Há duas formas de prosopagnosia. A primeira e mais rara é a forma adquirida, isto é, quando a pessoa tinha a habilidade de reconhecer faces e a perdeu. Esses casos ocorrem quando há alguma lesão cerebral e o sintoma surge como uma sequela. Estudos apontam que o quadro pode melhorar ou não, dependendo da doença de base. Mesmo assim, os médicos não falam em cura, mas sim em reabilitação.

Também existe a prosopagnosia congênita. “Cerca 2,5% da população tem algum grau de prosopagnosia congênita, que é quando a pessoa tem dificuldade para reconhecer faces, mas sabe dizer que vê dois olhos, um nariz e outras partes do rosto. O que ela não sabe é capturar toda a imagem da face e juntar para reconhecer a pessoa”, diz o neurologista e professor da Faculdade de Medicina de Ribeirão Preto da Universidade de São Paulo.

O livro O Homem Que Confundiu Sua Mulher com um Chapéu (título original, em inglês: The Man Who Mistook His Wife for a Hat) é uma boa maneira de entender melhor a prosopagnosia. Ele foi escrito pelo neurologista britânico Oliver Sacks (1933-2015), que descreveu 24 casos clínicos.

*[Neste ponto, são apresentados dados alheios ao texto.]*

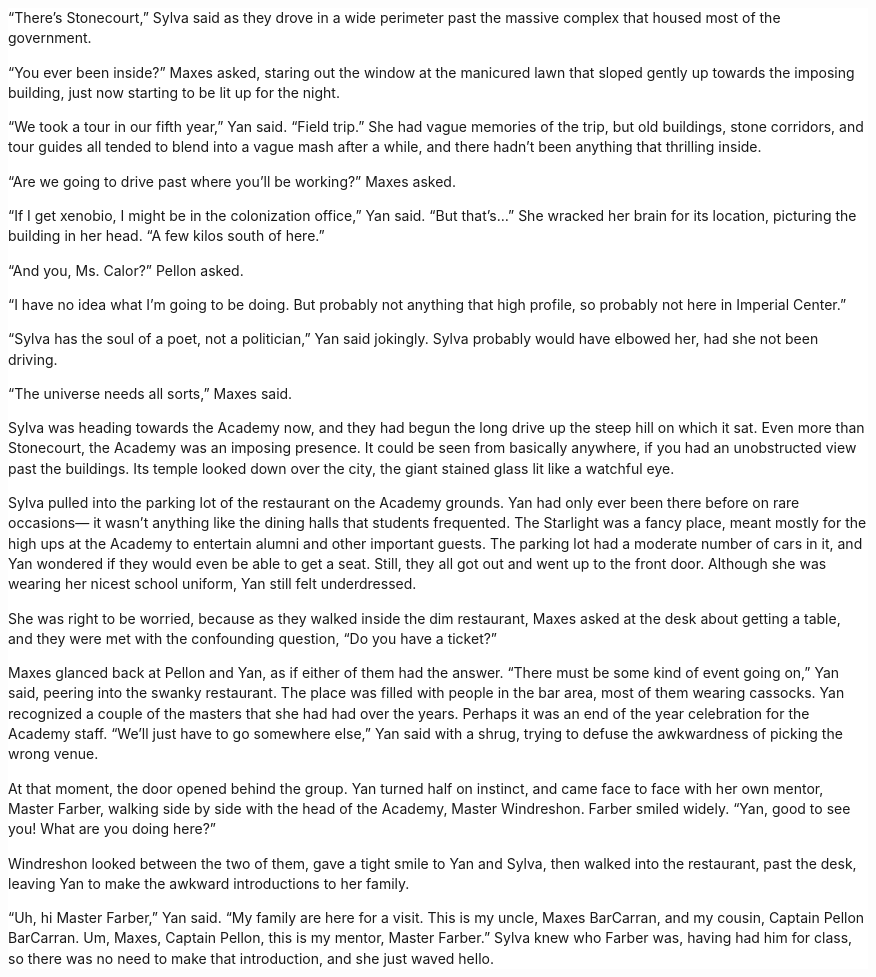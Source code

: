 “There’s Stonecourt,” Sylva said as they drove in a wide perimeter past the massive complex that housed most of the government.

“You ever been inside?” Maxes asked, staring out the window at the manicured lawn that sloped gently up towards the imposing building, just now starting to be lit up for the night.

“We took a tour in our fifth year,” Yan said. “Field trip.” She had vague memories of the trip, but old buildings, stone corridors, and tour guides all tended to blend into a vague mash after a while, and there hadn’t been anything that thrilling inside. 

“Are we going to drive past where you’ll be working?” Maxes asked.

“If I get xenobio, I might be in the colonization office,” Yan said. “But that’s…” She wracked her brain for its location, picturing the building in her head. “A few kilos south of here.”

“And you, Ms. Calor?” Pellon asked.

“I have no idea what I’m going to be doing. But probably not anything that high profile, so probably not here in Imperial Center.”

“Sylva has the soul of a poet, not a politician,” Yan said jokingly. Sylva probably would have elbowed her, had she not been driving.

“The universe needs all sorts,” Maxes said.

Sylva was heading towards the Academy now, and they had begun the long drive up the steep hill on which it sat. Even more than Stonecourt, the Academy was an imposing presence. It could be seen from basically anywhere, if you had an unobstructed view past the buildings. Its temple looked down over the city, the giant stained glass lit like a watchful eye. 

Sylva pulled into the parking lot of the restaurant on the Academy grounds. Yan had only ever been there before on rare occasions— it wasn’t anything like the dining halls that students frequented. The Starlight was a fancy place, meant mostly for the high ups at the Academy to entertain alumni and other important guests. The parking lot had a moderate number of cars in it, and Yan wondered if they would even be able to get a seat. Still, they all got out and went up to the front door. Although she was wearing her nicest school uniform, Yan still felt underdressed.

She was right to be worried, because as they walked inside the dim restaurant, Maxes asked at the desk about getting a table, and they were met with the confounding question, “Do you have a ticket?”

Maxes glanced back at Pellon and Yan, as if either of them had the answer. “There must be some kind of event going on,” Yan said, peering into the swanky restaurant. The place was filled with people in the bar area, most of them wearing cassocks. Yan recognized a couple of the masters that she had had over the years. Perhaps it was an end of the year celebration for the Academy staff. “We’ll just have to go somewhere else,” Yan said with a shrug, trying to defuse the awkwardness of picking the wrong venue.

At that moment, the door opened behind the group. Yan turned half on instinct, and came face to face with her own mentor, Master Farber, walking side by side with the head of the Academy, Master Windreshon. Farber smiled widely. “Yan, good to see you\! What are you doing here?”

Windreshon looked between the two of them, gave a tight smile to Yan and Sylva, then walked into the restaurant, past the desk, leaving Yan to make the awkward introductions to her family.

“Uh, hi Master Farber,” Yan said. “My family are here for a visit. This is my uncle, Maxes BarCarran, and my cousin, Captain Pellon BarCarran. Um, Maxes, Captain Pellon, this is my mentor, Master Farber.” Sylva knew who Farber was, having had him for class, so there was no need to make that introduction, and she just waved hello.
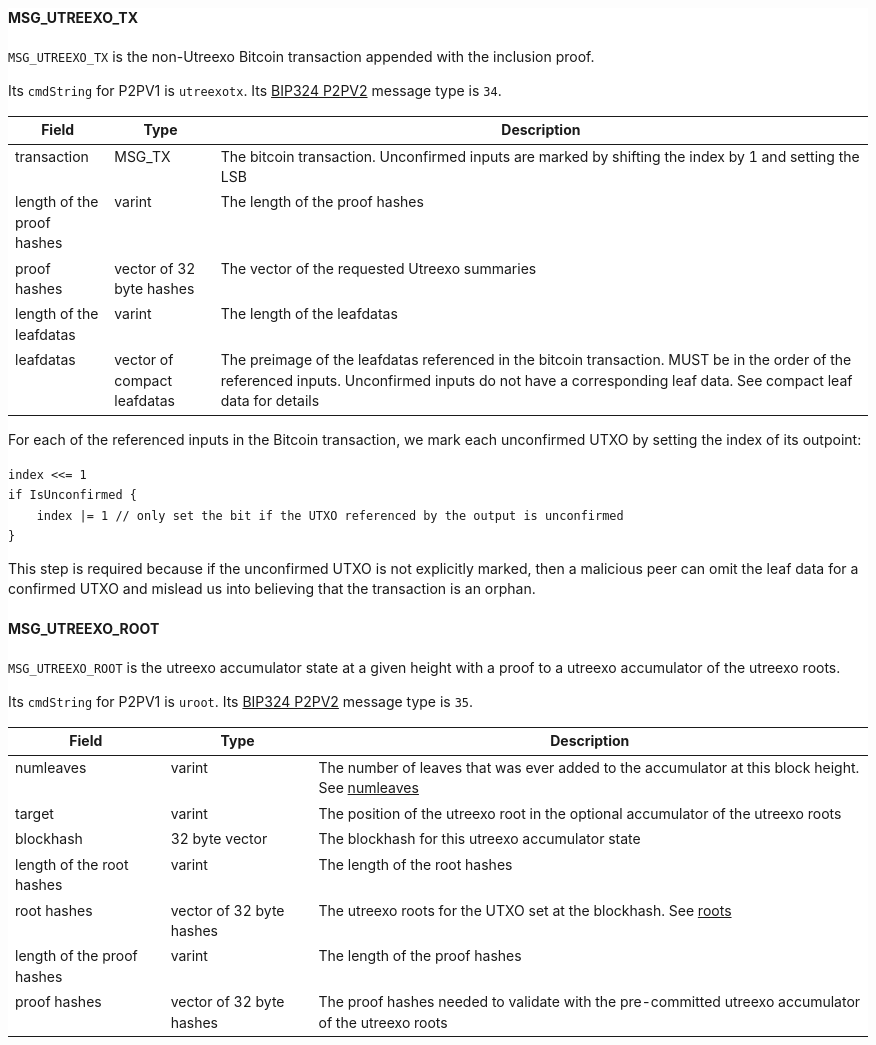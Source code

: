 #### MSG_UTREEXO_TX

`MSG_UTREEXO_TX` is the non-Utreexo Bitcoin transaction appended with the inclusion proof.

Its `cmdString` for P2PV1 is `utreexotx`.
Its [BIP324 P2PV2](https://github.com/bitcoin/bips/blob/master/bip-0324.mediawiki#user-content-v2_Bitcoin_P2P_message_structure) message type is `34`.

| Field                      | Type                         | Description                                                                                                                                                                                                     |
|----------------------------|------------------------------|-----------------------------------------------------------------------------------------------------------------------------------------------------------------------------------------------------------------|
| transaction                | MSG_TX                       | The bitcoin transaction. Unconfirmed inputs are marked by shifting the index by 1 and setting the LSB                                                                                                           |
| length of the proof hashes | varint                       | The length of the proof hashes                                                                                                                                                                                  |
| proof hashes               | vector of 32 byte hashes     | The vector of the requested Utreexo summaries                                                                                                                                                                   |
| length of the leafdatas    | varint                       | The length of the leafdatas                                                                                                                                                                                     |
| leafdatas                  | vector of compact leafdatas  | The preimage of the leafdatas referenced in the bitcoin transaction. MUST be in the order of the referenced inputs. Unconfirmed inputs do not have a corresponding leaf data. See compact leaf data for details |

For each of the referenced inputs in the Bitcoin transaction, we mark each unconfirmed UTXO by setting the index of its outpoint:

```
index <<= 1
if IsUnconfirmed {
    index |= 1 // only set the bit if the UTXO referenced by the output is unconfirmed
}
```

This step is required because if the unconfirmed UTXO is not explicitly marked, then a malicious peer can omit the leaf data for a confirmed UTXO and mislead us into believing that the transaction is an orphan.

#### MSG_UTREEXO_ROOT

`MSG_UTREEXO_ROOT` is the utreexo accumulator state at a given height with a proof to a utreexo accumulator of the utreexo roots.

Its `cmdString` for P2PV1 is `uroot`.
Its [BIP324 P2PV2](https://github.com/bitcoin/bips/blob/master/bip-0324.mediawiki#user-content-v2_Bitcoin_P2P_message_structure) message type is `35`.

| Field                      | Type                         | Description                                                                                                                                                                                                      |
|----------------------------|------------------------------|------------------------------------------------------------------------------------------------------------------------------------------------------------------------------------------------------------------|
| numleaves                  | varint                       | The number of leaves that was ever added to the accumulator at this block height. See [numleaves](bip-0181.md#Definitions)                                                                      |
| target                     | varint                       | The position of the utreexo root in the optional accumulator of the utreexo roots                                                                                                                                |
| blockhash                  | 32 byte vector               | The blockhash for this utreexo accumulator state                                                                                                                                                                 |
| length of the root hashes  | varint                       | The length of the root hashes                                                                                                                                                                                    |
| root hashes                | vector of 32 byte hashes     | The utreexo roots for the UTXO set at the blockhash. See [roots](bip-0181.md#Definitions)                                                                                                       |
| length of the proof hashes | varint                       | The length of the proof hashes                                                                                                                                                                                   |
| proof hashes               | vector of 32 byte hashes     | The proof hashes needed to validate with the pre-committed utreexo accumulator of the utreexo roots                                                                                                              |
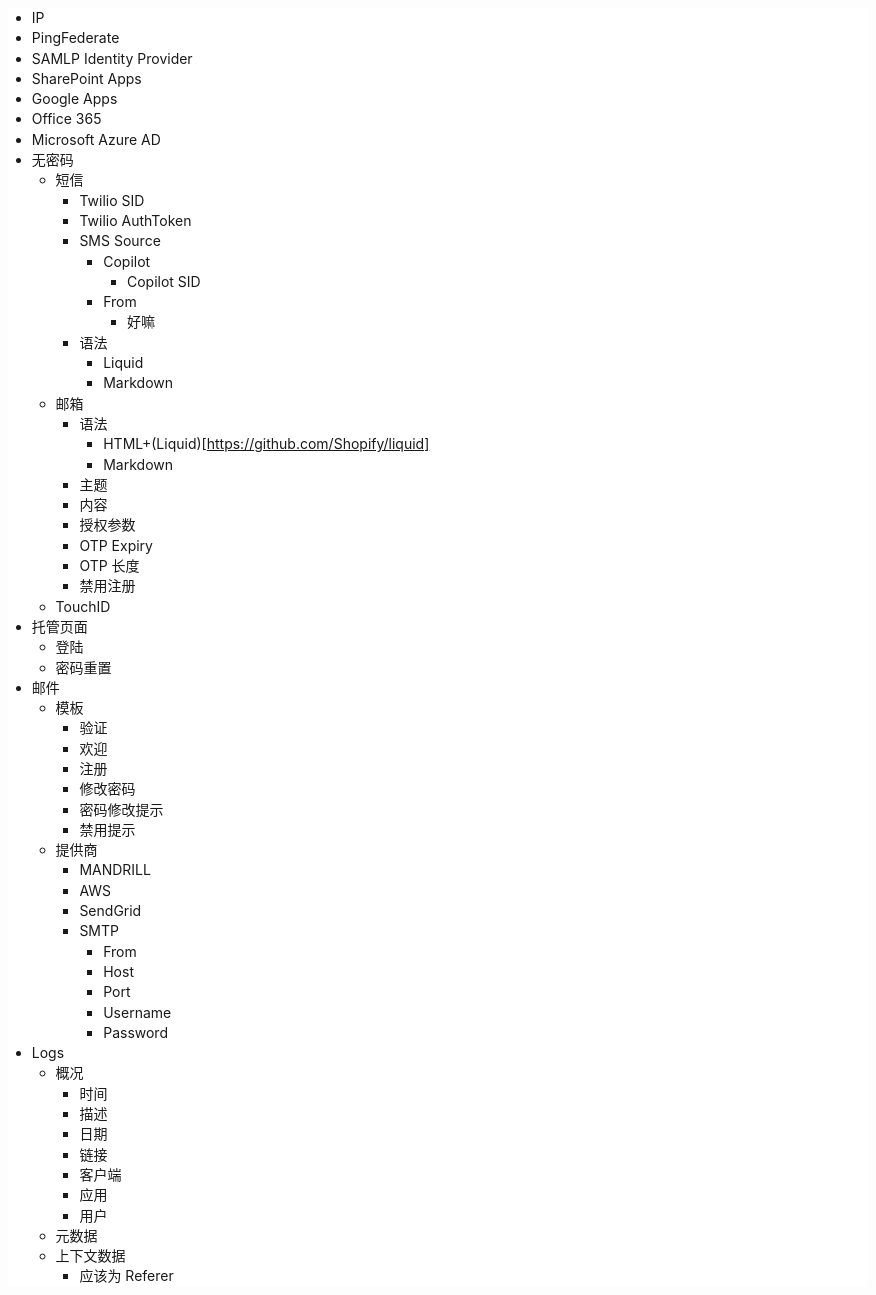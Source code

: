   * IP
  * PingFederate
  * SAMLP Identity Provider
  * SharePoint Apps
  * Google Apps
  * Office 365
  * Microsoft Azure AD
* 无密码
  * 短信
    * Twilio SID
    * Twilio AuthToken
    * SMS Source
      * Copilot
        * Copilot SID
      * From
        * 好嘛
    * 语法
      * Liquid
      * Markdown
  * 邮箱
    * 语法
      * HTML+(Liquid)[https://github.com/Shopify/liquid]
      * Markdown
    * 主题
    * 内容
    * 授权参数
    * OTP Expiry
    * OTP 长度
    * 禁用注册
  * TouchID
* 托管页面
  * 登陆
  * 密码重置
* 邮件
  * 模板
    * 验证
    * 欢迎
    * 注册
    * 修改密码
    * 密码修改提示
    * 禁用提示
  * 提供商
    * MANDRILL
    * AWS
    * SendGrid
    * SMTP
      * From
      * Host
      * Port
      * Username
      * Password
* Logs
  * 概况
    * 时间
    * 描述
    * 日期
    * 链接
    * 客户端
    * 应用
    * 用户
  * 元数据
  * 上下文数据
    * 应该为 Referer
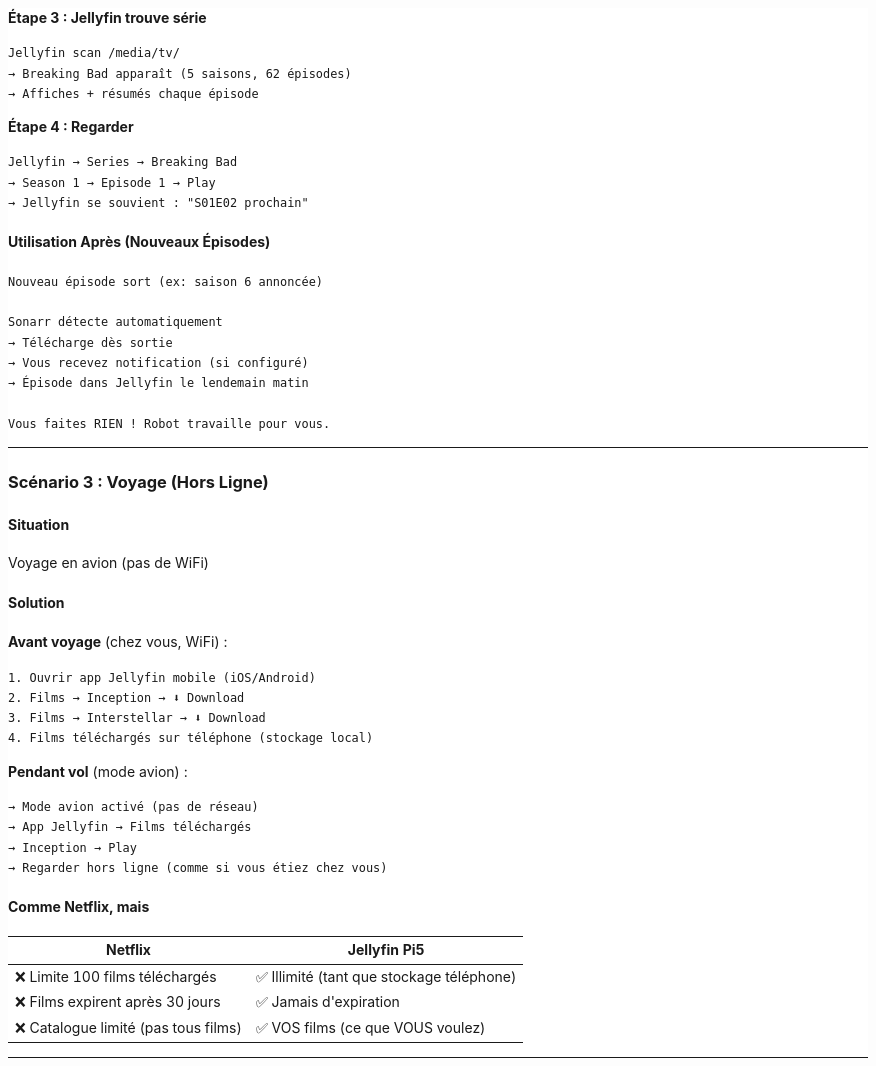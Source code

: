 **Étape 3 : Jellyfin trouve série**
```
Jellyfin scan /media/tv/
→ Breaking Bad apparaît (5 saisons, 62 épisodes)
→ Affiches + résumés chaque épisode
```

**Étape 4 : Regarder**
```
Jellyfin → Series → Breaking Bad
→ Season 1 → Episode 1 → Play
→ Jellyfin se souvient : "S01E02 prochain"
```

#### Utilisation Après (Nouveaux Épisodes)

```
Nouveau épisode sort (ex: saison 6 annoncée)

Sonarr détecte automatiquement
→ Télécharge dès sortie
→ Vous recevez notification (si configuré)
→ Épisode dans Jellyfin le lendemain matin

Vous faites RIEN ! Robot travaille pour vous.
```

---

### Scénario 3 : Voyage (Hors Ligne)

#### Situation
Voyage en avion (pas de WiFi)

#### Solution

**Avant voyage** (chez vous, WiFi) :
```
1. Ouvrir app Jellyfin mobile (iOS/Android)
2. Films → Inception → ⬇️ Download
3. Films → Interstellar → ⬇️ Download
4. Films téléchargés sur téléphone (stockage local)
```

**Pendant vol** (mode avion) :
```
→ Mode avion activé (pas de réseau)
→ App Jellyfin → Films téléchargés
→ Inception → Play
→ Regarder hors ligne (comme si vous étiez chez vous)
```

#### Comme Netflix, mais

| Netflix | Jellyfin Pi5 |
|---------|--------------|
| ❌ Limite 100 films téléchargés | ✅ Illimité (tant que stockage téléphone) |
| ❌ Films expirent après 30 jours | ✅ Jamais d'expiration |
| ❌ Catalogue limité (pas tous films) | ✅ VOS films (ce que VOUS voulez) |

---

Em particular, o estudo do caso de um homem com prosopagnosia que tenta pegar seu chapéu, mas pega a cabeça de sua esposa e tenta colocá-la na cabeça, sem conseguir perceber o que estava fazendo de errado, chama atenção de especialistas do mundo inteiro.

Segundo os especialistas, o diagnóstico de prosopagnosia congênita deve ser feito com cautela, pois as agnosias na infância podem ser confundidas com autismo. “É claro que as duas condições podem acontecer juntas, mas nós devemos diminuir esses equívocos”, pontua Baldivia, neuropsicóloga e especialista em reabilitação neuropsicológica.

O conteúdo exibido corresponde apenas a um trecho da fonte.